◆ **Work task**: Using the listing below, report each line holding the string "minipage".

━━ The data ━━

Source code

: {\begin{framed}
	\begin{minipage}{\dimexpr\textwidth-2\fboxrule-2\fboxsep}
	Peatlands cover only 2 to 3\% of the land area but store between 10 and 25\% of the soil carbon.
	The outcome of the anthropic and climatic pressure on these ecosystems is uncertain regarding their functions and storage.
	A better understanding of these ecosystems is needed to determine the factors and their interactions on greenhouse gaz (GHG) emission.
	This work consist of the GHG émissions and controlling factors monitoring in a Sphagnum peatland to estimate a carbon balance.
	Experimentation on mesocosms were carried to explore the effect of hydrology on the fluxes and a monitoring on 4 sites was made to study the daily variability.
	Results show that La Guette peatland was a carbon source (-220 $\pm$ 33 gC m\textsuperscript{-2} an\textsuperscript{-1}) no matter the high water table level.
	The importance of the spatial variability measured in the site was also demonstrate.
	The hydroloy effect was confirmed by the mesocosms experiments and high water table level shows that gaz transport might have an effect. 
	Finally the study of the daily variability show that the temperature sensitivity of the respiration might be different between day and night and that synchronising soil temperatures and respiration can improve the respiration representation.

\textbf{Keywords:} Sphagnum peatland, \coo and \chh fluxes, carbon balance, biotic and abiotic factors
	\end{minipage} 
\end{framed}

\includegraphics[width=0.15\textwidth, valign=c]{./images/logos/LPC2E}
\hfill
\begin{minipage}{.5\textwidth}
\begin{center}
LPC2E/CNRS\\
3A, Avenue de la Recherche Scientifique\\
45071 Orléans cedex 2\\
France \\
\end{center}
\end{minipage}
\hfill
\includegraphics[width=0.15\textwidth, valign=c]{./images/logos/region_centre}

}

━━━

◆ **Output below**:
	\begin{minipage}{\dimexpr\textwidth-2\fboxrule-2\fboxsep}
	\end{minipage} 
\begin{minipage}{.5\textwidth}
\end{minipage}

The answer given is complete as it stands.